Rajasthan Education Board to initiate e-payments
To help students pay their fee on time and ease their difficulties due to demonetisation, the Rajasthan Education Board on December 9, 2016 announced that it will be taking steps to digitalise their fee payment options. The Board has begun digitising its cash counters.
The Board is contemplating going cashless for student service centres in many districts as well as other offices as well.
The Board has made certain arrangements to digitise payments at these centres in the coming few days. For this, UPI addresses have been made ready, through which 30 terminals will be prepared.
Explaining about the preparedness pertaining to demonetisation, Kiranjit Singh Pannu, Principal, Tapti Valley International School, said, “We have commenced our measures for total Cashless transaction and Cashless school. We have briefed parents, teachers, staff and support staff about the change, implications and way ahead. We have organised a workshop by Chamber of commerce certified CA’s for our children of Grade 11 and 12 (Commerce). We are also organising awareness workshop for the parents and staff.”

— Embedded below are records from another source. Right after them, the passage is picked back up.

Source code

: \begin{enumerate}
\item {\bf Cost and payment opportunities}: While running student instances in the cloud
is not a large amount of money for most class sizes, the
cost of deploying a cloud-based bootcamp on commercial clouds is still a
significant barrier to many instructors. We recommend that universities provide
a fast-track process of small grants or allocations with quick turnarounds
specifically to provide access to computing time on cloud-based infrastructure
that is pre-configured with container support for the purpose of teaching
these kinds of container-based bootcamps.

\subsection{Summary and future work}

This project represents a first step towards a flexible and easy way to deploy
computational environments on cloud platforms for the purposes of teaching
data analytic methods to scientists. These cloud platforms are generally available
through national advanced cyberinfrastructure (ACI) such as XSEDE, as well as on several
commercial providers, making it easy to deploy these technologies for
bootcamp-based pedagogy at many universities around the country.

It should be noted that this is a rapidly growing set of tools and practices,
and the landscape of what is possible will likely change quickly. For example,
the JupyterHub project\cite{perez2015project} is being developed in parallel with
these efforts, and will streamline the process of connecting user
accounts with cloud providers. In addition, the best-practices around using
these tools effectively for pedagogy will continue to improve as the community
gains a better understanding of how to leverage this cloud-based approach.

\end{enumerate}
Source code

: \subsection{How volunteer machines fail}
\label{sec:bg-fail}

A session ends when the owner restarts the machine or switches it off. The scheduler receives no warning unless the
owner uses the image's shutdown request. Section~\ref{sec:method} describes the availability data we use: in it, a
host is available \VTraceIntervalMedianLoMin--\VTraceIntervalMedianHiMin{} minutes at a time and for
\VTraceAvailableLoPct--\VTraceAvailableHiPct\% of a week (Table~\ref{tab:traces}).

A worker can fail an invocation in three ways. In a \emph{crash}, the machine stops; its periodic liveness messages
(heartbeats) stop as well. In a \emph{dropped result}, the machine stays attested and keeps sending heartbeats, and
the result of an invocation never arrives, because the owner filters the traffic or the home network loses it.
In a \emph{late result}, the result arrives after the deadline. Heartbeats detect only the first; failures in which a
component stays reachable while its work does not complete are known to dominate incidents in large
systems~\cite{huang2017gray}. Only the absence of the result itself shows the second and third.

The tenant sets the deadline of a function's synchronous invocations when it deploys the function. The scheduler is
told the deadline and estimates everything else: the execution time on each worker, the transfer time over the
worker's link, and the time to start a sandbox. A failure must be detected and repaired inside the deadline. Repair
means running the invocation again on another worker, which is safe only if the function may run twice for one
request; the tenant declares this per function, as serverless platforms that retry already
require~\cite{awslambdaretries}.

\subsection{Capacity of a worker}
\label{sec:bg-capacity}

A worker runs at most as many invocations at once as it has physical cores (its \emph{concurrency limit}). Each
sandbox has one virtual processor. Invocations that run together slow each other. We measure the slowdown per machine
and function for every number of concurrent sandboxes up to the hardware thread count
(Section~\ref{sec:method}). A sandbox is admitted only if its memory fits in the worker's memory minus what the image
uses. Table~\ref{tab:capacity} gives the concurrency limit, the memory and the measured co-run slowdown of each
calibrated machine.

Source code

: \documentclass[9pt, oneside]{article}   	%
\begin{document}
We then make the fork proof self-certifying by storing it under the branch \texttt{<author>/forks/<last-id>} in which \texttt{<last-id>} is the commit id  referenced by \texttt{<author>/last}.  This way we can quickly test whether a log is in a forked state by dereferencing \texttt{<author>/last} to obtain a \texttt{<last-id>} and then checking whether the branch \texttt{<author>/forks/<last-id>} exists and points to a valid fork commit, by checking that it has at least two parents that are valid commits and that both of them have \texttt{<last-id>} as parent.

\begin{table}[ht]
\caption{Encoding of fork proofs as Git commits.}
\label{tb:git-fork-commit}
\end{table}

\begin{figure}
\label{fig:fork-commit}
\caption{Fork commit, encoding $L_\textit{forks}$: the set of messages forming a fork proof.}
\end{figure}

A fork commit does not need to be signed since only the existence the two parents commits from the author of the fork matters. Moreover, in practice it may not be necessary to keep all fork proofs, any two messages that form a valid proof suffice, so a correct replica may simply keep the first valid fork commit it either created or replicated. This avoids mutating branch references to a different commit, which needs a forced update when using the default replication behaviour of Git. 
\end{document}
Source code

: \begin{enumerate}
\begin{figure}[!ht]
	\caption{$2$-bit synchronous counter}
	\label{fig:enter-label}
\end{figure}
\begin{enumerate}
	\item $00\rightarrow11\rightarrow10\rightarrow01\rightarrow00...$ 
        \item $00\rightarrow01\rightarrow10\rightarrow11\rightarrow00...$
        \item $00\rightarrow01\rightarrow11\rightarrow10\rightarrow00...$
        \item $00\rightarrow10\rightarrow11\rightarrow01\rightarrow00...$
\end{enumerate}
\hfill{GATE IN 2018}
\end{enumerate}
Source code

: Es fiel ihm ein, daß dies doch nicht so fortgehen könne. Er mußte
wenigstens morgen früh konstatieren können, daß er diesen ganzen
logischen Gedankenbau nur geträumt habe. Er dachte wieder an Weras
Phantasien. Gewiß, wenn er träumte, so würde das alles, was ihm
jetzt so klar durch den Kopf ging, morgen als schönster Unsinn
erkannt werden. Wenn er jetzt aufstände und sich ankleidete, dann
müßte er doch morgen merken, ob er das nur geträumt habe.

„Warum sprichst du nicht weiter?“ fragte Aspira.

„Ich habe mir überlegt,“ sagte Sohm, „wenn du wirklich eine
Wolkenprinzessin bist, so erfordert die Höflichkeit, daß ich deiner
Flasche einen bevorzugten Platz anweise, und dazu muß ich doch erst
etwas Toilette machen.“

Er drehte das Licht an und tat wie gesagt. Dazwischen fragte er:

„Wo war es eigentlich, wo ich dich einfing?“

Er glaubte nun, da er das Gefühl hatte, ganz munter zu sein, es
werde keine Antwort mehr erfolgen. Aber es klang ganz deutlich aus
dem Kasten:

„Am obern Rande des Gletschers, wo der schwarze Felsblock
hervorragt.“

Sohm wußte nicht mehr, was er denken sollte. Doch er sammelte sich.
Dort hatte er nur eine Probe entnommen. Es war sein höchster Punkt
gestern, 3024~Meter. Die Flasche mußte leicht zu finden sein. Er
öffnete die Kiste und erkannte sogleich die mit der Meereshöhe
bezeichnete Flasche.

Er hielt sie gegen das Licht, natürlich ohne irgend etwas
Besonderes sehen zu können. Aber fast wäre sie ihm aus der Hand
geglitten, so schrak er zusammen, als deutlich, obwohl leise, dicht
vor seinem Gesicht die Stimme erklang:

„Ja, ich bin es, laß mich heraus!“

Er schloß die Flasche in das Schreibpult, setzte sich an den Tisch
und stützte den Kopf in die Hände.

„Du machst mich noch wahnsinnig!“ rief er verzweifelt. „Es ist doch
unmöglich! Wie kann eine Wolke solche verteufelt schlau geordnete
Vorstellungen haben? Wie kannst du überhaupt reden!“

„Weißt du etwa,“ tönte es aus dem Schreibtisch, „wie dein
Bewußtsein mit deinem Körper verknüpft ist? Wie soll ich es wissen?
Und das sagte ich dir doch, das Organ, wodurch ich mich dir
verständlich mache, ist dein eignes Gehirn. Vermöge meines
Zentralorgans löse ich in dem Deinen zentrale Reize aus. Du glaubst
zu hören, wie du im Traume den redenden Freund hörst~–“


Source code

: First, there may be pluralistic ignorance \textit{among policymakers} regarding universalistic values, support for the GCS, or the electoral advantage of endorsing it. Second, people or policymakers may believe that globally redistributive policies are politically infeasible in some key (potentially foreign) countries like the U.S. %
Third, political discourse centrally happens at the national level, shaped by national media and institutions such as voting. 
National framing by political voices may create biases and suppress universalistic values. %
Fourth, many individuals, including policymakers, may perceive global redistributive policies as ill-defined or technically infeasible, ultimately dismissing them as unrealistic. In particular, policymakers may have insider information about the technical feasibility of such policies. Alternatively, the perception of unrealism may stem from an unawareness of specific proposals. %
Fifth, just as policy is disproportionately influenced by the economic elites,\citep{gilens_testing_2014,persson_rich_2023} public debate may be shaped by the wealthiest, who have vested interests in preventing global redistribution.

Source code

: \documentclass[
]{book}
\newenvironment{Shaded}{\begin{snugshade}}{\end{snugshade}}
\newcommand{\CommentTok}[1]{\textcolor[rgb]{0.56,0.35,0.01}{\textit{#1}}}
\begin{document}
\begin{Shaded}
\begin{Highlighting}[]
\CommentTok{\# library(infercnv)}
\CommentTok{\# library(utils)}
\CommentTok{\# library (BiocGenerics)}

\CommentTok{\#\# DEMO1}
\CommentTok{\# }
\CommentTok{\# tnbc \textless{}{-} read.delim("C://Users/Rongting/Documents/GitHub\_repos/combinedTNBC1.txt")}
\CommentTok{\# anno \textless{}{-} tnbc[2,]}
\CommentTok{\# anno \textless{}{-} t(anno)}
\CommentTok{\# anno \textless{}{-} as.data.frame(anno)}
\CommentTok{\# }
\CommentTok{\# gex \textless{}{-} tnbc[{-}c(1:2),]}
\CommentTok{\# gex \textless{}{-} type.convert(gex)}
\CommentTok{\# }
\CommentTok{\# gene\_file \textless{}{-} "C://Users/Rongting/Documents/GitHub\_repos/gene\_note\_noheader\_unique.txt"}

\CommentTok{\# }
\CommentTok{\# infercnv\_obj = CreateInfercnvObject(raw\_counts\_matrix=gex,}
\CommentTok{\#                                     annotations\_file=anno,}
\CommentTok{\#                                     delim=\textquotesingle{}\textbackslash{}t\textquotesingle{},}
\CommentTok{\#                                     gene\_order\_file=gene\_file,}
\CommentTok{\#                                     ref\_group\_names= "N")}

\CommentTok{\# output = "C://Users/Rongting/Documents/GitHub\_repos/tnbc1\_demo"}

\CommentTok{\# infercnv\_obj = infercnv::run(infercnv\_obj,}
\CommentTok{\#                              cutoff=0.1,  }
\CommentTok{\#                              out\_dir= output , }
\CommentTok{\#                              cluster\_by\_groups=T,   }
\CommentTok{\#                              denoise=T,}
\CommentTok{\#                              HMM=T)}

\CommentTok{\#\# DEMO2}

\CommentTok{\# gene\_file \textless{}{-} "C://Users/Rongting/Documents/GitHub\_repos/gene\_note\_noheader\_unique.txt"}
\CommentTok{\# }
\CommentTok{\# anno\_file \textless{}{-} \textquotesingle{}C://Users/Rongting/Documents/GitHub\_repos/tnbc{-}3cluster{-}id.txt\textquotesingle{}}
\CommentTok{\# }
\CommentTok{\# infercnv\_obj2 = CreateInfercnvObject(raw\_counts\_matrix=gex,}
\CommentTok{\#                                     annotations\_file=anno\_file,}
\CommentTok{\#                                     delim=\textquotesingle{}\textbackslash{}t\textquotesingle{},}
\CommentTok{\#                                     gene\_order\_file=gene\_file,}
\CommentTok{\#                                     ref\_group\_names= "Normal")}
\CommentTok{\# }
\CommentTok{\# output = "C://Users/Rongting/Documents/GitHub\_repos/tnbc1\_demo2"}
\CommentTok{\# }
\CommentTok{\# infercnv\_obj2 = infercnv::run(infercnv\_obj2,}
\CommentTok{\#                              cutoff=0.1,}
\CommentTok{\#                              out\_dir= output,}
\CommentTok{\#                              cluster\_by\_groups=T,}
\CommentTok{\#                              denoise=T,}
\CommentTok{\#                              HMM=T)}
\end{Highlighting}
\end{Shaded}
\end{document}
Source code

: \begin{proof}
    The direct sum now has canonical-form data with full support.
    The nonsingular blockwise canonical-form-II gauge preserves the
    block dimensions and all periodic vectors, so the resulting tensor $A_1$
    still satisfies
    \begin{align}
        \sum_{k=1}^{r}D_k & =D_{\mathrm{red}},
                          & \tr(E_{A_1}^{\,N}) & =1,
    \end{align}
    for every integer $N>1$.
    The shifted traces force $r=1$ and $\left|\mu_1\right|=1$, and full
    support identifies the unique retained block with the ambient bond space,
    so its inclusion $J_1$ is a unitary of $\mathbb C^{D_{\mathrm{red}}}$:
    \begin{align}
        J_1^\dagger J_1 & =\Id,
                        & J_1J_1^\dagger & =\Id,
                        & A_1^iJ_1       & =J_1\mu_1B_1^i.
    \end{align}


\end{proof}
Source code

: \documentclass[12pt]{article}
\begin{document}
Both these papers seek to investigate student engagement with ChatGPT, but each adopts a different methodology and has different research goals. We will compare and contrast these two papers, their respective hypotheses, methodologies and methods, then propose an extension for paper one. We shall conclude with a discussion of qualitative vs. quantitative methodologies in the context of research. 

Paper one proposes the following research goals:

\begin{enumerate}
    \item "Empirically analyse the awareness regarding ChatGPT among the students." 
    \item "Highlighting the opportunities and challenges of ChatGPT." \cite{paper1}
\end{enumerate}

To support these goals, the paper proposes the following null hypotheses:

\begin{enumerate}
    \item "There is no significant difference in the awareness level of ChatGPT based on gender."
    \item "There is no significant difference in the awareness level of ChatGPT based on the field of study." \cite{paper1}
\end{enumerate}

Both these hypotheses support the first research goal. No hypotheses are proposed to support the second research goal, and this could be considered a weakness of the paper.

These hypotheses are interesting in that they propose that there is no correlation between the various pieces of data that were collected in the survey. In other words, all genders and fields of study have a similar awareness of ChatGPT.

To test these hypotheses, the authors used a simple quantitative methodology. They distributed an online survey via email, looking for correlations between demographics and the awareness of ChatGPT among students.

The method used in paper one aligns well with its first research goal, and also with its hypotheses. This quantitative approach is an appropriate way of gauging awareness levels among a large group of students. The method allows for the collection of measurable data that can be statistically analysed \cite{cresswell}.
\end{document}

Adding more about preparedness, Preeta Pillai,  Principal-Podar World School, said, “The benefit of cashless transactions are enormous therefore our school introduced online facility and non cash mode for collection of all types of school fees much before the announcement of demonetisation. Our school is interacting with Parents during Parent Teacher Meeting to spread awareness about the benefits of non-cash transactions and motivate students of senior classes to undertake promotional initiatives in their neighbourhood to promote cashless transactions among common people.”